The Next Catalysts to Watch

Powell's last FOMC meeting as Chair comes May 6–7. His nominated successor Kevin Warsh — a known hawk on balance sheet normalization — faces a Senate hold over an unrelated investigation. Warsh's confirmation timeline and policy stance add another layer of uncertainty to the mortgage rate outlook. More aggressive quantitative tightening under Warsh could widen MBS spreads further, pushing rates higher independent of the fed funds rate. For a deeper read on how the market forces behind mortgage rates interact with Fed policy, browse our Market Commentary archive.
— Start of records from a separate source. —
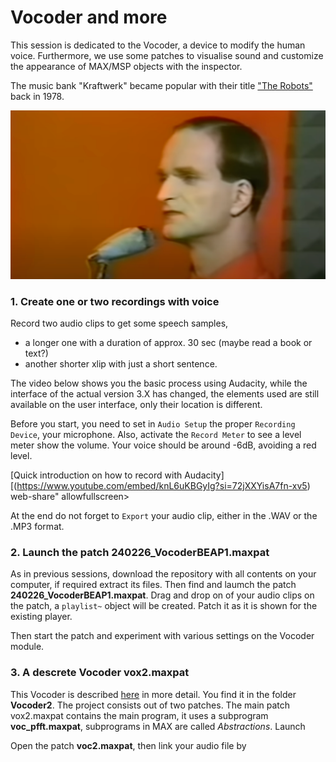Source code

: # Vocoder and more

This session is dedicated to the Vocoder, a device to modify the human voice. Furthermore, we use some patches to visualise sound and customize
the appearance of MAX/MSP objects with the inspector.

The music bank "Kraftwerk" became popular with their title ["The Robots"](https://youtu.be/D_8Pma1vHmw?feature=shared) back in 1978.

![Kraftwerk, The Robot](media/2024-02-27_11-12-03.png)

### 1. Create one or two recordings with voice

Record two audio clips to get some speech samples, 

- a longer one with a duration of approx. 30 sec (maybe read a book or text?)
- another shorter xlip with just a short sentence.

The video below shows you the basic process using Audacity, while the interface of the actual version 3.X has changed,
the elements used are still available on the user interface, only their location is different.

Before you start, you need to set in `Audio Setup` the proper `Recording Device`, your microphone. Also, activate the `Record Meter`
to see a level meter show the volume. Your voice should be around -6dB, avoiding a red level.

[Quick introduction on how to record with Audacity][(https://www.youtube.com/embed/knL6uKBGyIg?si=72jXXYisA7fn-xv5)
  web-share" allowfullscreen></iframe>

  At the end do not forget to `Export` your audio clip, either in the .WAV or the .MP3 format.


  ### 2. Launch the patch 240226_VocoderBEAP1.maxpat

  As in previous sessions, download the repository with all contents on your computer, if required extract its files. Then find
  and laumch the patch **240226_VocoderBEAP1.maxpat**.
  Drag and drop on of your audio clips on the patch, a `playlist~` object will be created. Patch it as it is shown for the existing player.

  Then start the patch and experiment with various settings on the Vocoder module.


  ### 3. A descrete Vocoder vox2.maxpat

  This Vocoder is described [here](https://youtu.be/4feOFLX6238?feature=shared) in more detail. You find it in the folder **Vocoder2**. 
  The project consists out of two patches. The main patch vox2.maxpat contains the main program, it uses a subprogram **voc_pfft.maxpat**,
  subprograms in MAX are called *Abstractions*. 
  Launch 
  
  Open the patch **voc2.maxpat**, then link your audio file by 
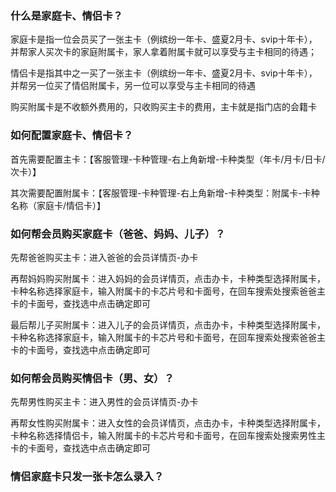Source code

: ### 什么是家庭卡、情侣卡？

家庭卡是指一位会员买了一张主卡（例缤纷一年卡、盛夏2月卡、svip十年卡），并帮家人买次卡的家庭附属卡，家人拿着附属卡就可以享受与主卡相同的待遇；

情侣卡是指其中之一买了一张主卡（例缤纷一年卡、盛夏2月卡、svip十年卡），并帮另一位买了情侣附属卡，另一位可以享受与主卡相同的待遇

购买附属卡是不收额外费用的，只收购买主卡的费用，主卡就是指门店的会籍卡

### 如何配置家庭卡、情侣卡？

首先需要配置主卡：【客服管理-卡种管理-右上角新增-卡种类型（年卡/月卡/日卡/次卡）】

其次需要配置附属卡：【客服管理-卡种管理-右上角新增-卡种类型：附属卡-卡种名称（家庭卡/情侣卡）】

### 如何帮会员购买家庭卡（爸爸、妈妈、儿子）？

先帮爸爸购买主卡：进入爸爸的会员详情页-办卡

再帮妈妈购买附属卡：进入妈妈的会员详情页，点击办卡，卡种类型选择附属卡，卡种名称选择家庭卡，输入附属卡的卡芯片号和卡面号，在回车搜索处搜索爸爸主卡的卡面号，查找选中点击确定即可

最后帮儿子买附属卡：进入儿子的会员详情页，点击办卡，卡种类型选择附属卡，卡种名称选择家庭卡，输入附属卡的卡芯片号和卡面号，在回车搜索处搜索爸爸主卡的卡面号，查找选中点击确定即可

### 如何帮会员购买情侣卡（男、女）？

先帮男性购买主卡：进入男性的会员详情页-办卡

再帮女性购买附属卡：进入女性的会员详情页，点击办卡，卡种类型选择附属卡，卡种名称选择情侣卡，输入附属卡的卡芯片号和卡面号，在回车搜索处搜索男性主卡的卡面号，查找选中点击确定即可

### 情侣家庭卡只发一张卡怎么录入？






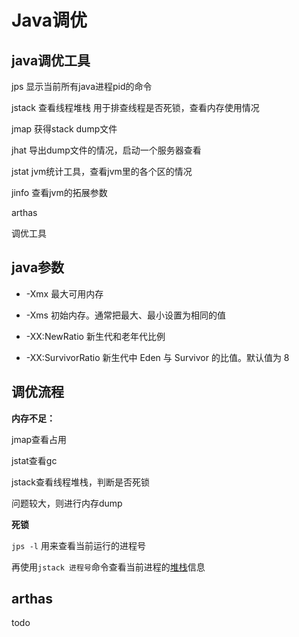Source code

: # Java调优

## java调优工具

jps
显示当前所有java进程pid的命令

jstack
查看线程堆栈 用于排查线程是否死锁，查看内存使用情况

jmap
获得stack dump文件

jhat
导出dump文件的情况，启动一个服务器查看

jstat
jvm统计工具，查看jvm里的各个区的情况

jinfo
查看jvm的拓展参数

arthas 

调优工具

## java参数

- -Xmx 最大可用内存

- -Xms 初始内存。通常把最大、最小设置为相同的值

- -XX:NewRatio 新生代和老年代比例
- -XX:SurvivorRatio 新生代中 Eden 与 Survivor 的比值。默认值为 8

## 调优流程

**内存不足：**

jmap查看占用

jstat查看gc

jstack查看线程堆栈，判断是否死锁

问题较大，则进行内存dump

**死锁**

`jps -l` 用来查看当前运行的进程号

再使用`jstack 进程号`命令查看当前进程的[堆栈](https://so.csdn.net/so/search?q=堆栈&spm=1001.2101.3001.7020)信息

## arthas

todo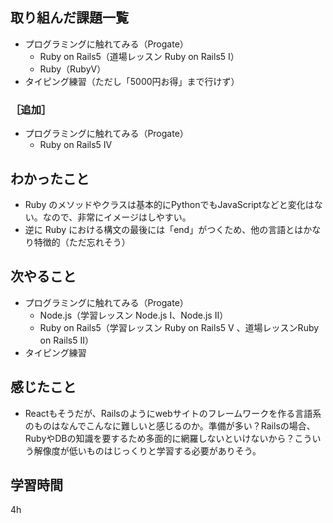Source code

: ## 取り組んだ課題一覧
- プログラミングに触れてみる（Progate）
    - Ruby on Rails5（道場レッスン Ruby on Rails5 I）
    - Ruby（RubyⅤ）
- タイピング練習（ただし「5000円お得」まで行けず）

### ［追加］
- プログラミングに触れてみる（Progate）
    - Ruby on Rails5 IV

## わかったこと
- Ruby のメソッドやクラスは基本的にPythonでもJavaScriptなどと変化はない。なので、非常にイメージはしやすい。
- 逆に Ruby における構文の最後には「end」がつくため、他の言語とはかなり特徴的（ただ忘れそう）

## 次やること
- プログラミングに触れてみる（Progate）
    - Node.js（学習レッスン Node.js I、Node.js Ⅱ）
    - Ruby on Rails5（学習レッスン Ruby on Rails5 V 、道場レッスンRuby on Rails5 Ⅱ）
- タイピング練習

## 感じたこと
- Reactもそうだが、Railsのようにwebサイトのフレームワークを作る言語系のものはなんでこんなに難しいと感じるのか。準備が多い？Railsの場合、RubyやDBの知識を要するため多面的に網羅しないといけないから？こういう解像度が低いものはじっくりと学習する必要がありそう。

## 学習時間
   4h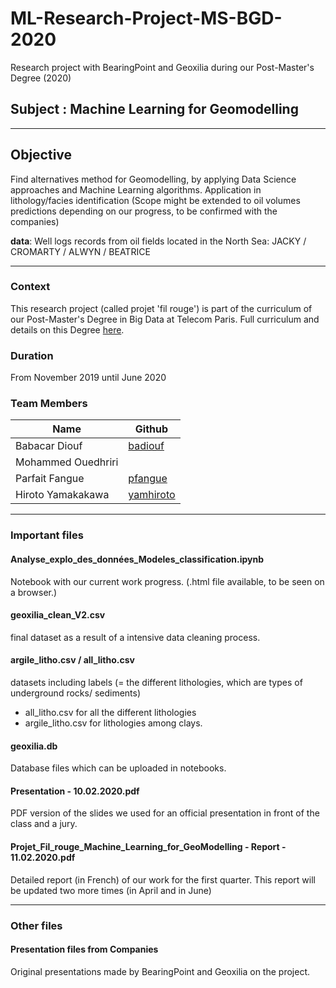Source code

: # ML-Research-Project-MS-BGD-2020
Research project with BearingPoint and Geoxilia during our Post-Master's Degree (2020)


## Subject : Machine Learning for Geomodelling 

- - - -
## Objective
Find alternatives method for Geomodelling, by applying Data Science approaches and Machine Learning algorithms. Application in lithology/facies identification (Scope might be extended to oil volumes predictions depending on our progress, to be confirmed with the companies)


**data**: Well logs records from oil fields located in the North Sea: JACKY / CROMARTY / ALWYN / BEATRICE

- - - -
### Context
This research project (called projet 'fil rouge') is part of the curriculum of our Post-Master's Degree in Big Data at Telecom Paris.
Full curriculum and details on this Degree [here](
https://www.telecom-paris.fr/en/post-masters-degree/all-post-masters-degree/post-masters-degree-in-big-data "here").

### Duration
From November 2019 until June 2020

### Team Members
Name  | Github
------------- | -------------
Babacar Diouf | [badiouf](http://github.com/badiouf "badiouf") 
Mohammed Ouedhriri |
Parfait Fangue  | [pfangue](http://github.com/pfangue "pfangue") 
Hiroto Yamakakawa | [yamhiroto](http://github.com/yamhiroto "yamhiroto")


- - - -
### Important files

#### Analyse_explo_des_données_Modeles_classification.ipynb
Notebook with our current work progress.
(.html file available, to be seen on a browser.)

#### geoxilia_clean_V2.csv
final dataset as a result of a intensive data cleaning process.

#### argile_litho.csv / all_litho.csv
datasets including labels (= the different lithologies, which are types of underground rocks/ sediments) 
- all_litho.csv for all the different lithologies 
- argile_litho.csv for lithologies among clays.

#### geoxilia.db
Database files which can be uploaded in notebooks.

#### Presentation - 10.02.2020.pdf
PDF version of the slides we used for an official presentation in front of the class and a jury.

#### Projet_Fil_rouge_Machine_Learning_for_GeoModelling - Report - 11.02.2020.pdf
Detailed report (in French) of our work for the first quarter. This report will be updated two more times (in April and in June)



- - - -
### Other files

#### Presentation files from Companies
Original presentations made by BearingPoint and Geoxilia on the project.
Before that, watch these data releases closely: March CPI prints April 10 and March nonfarm payrolls land April 3. If March CPI shows oil shock inflation feeding through — which is likely — it firms up the zero-cut scenario for 2026 and puts upward pressure on rates. If payrolls remain soft, the Fed's paralysis deepens. Either way, the dot plot's message is already priced: the market has moved. The window for cheap financing optimism is closed.

The borrowers who navigate 2026 well won't be the ones who timed the rate bottom perfectly. They'll be the ones who stopped waiting for the Fed to rescue them and made decisions based on the rate environment that actually exists — not the one that was priced in on January 1.